● Action item:
In how many lines of the listing does the string "significantly" appear? Give only the number.
========================================
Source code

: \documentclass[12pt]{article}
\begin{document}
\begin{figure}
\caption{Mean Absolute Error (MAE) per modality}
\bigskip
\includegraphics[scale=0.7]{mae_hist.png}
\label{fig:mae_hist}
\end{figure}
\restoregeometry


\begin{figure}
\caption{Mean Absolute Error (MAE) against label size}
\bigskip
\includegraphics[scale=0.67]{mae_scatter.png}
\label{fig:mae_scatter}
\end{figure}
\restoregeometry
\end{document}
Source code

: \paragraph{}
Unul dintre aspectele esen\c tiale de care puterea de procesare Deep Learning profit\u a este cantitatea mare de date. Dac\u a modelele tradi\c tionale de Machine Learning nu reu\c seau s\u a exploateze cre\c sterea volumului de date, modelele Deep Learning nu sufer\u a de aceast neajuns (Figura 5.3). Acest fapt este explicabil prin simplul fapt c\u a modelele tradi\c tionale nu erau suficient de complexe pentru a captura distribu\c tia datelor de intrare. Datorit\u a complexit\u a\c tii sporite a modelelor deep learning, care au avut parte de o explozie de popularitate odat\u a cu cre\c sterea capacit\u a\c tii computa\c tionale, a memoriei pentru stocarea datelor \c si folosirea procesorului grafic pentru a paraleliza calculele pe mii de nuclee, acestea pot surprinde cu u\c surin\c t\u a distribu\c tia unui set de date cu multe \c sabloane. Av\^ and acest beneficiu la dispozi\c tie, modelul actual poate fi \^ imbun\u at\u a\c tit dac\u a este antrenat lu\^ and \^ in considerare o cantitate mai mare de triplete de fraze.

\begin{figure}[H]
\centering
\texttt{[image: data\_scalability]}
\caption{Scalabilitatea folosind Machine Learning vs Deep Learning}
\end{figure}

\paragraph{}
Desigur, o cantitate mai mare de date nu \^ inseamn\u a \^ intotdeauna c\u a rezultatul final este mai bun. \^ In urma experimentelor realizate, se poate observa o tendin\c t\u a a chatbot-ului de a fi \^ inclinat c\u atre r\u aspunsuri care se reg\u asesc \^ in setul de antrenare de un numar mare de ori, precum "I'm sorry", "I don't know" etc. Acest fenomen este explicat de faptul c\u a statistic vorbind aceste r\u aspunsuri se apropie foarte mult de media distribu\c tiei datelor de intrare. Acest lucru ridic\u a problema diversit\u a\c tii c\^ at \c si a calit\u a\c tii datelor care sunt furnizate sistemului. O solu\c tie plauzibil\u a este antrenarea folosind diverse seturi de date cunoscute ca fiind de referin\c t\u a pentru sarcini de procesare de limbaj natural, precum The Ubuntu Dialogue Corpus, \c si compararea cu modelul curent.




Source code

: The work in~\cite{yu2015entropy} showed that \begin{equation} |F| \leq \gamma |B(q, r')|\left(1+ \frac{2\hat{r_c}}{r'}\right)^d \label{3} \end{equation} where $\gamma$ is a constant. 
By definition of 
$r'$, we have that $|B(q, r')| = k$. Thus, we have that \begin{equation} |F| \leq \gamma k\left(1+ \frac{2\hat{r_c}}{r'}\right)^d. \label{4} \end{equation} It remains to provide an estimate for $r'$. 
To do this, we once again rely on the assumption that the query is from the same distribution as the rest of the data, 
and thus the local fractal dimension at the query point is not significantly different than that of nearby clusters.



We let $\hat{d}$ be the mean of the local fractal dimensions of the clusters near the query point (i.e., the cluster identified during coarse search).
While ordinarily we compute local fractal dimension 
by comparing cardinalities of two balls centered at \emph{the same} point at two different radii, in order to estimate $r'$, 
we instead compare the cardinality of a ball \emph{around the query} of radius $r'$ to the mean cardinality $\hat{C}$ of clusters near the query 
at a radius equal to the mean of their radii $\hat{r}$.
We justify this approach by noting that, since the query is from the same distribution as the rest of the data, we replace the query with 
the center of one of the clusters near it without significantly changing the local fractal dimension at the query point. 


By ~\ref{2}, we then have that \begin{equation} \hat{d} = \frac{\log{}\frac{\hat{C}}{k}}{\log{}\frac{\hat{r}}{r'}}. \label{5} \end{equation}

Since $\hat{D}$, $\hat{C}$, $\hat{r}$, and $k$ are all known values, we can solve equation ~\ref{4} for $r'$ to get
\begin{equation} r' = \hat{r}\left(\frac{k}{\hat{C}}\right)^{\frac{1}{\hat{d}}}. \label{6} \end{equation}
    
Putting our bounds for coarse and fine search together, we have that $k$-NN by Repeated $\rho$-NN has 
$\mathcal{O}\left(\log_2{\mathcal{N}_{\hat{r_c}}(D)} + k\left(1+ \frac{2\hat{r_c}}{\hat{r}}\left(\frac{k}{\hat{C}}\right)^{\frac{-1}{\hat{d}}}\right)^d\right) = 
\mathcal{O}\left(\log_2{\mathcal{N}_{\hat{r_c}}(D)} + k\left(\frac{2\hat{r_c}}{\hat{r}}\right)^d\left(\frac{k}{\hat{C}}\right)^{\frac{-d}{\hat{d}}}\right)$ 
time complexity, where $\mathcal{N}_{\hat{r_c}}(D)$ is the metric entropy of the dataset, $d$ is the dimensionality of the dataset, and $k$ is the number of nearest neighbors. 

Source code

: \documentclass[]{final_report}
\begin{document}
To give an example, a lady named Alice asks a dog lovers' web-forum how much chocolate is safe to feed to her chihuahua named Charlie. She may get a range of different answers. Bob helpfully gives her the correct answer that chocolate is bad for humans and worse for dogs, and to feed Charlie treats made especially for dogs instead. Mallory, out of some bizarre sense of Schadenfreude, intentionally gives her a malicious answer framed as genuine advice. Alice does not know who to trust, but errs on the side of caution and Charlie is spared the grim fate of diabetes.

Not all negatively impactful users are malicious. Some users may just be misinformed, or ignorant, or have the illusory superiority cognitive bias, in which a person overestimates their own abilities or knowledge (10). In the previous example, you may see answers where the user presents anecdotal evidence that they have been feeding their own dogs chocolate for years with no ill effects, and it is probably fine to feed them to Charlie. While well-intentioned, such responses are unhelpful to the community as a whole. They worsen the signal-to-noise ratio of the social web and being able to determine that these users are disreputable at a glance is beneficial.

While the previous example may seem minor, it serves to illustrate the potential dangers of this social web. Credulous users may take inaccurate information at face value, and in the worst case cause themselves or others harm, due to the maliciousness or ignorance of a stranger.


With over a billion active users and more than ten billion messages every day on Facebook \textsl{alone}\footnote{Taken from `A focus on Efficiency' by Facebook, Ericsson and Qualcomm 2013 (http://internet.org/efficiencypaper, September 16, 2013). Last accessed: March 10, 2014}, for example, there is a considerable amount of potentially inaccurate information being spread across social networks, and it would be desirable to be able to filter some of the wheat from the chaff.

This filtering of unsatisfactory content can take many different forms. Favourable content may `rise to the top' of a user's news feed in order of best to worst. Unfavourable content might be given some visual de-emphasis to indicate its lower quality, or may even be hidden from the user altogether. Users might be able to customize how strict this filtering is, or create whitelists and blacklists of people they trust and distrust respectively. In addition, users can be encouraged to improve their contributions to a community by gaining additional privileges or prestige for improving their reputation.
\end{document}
========================================
● Problem solution:
2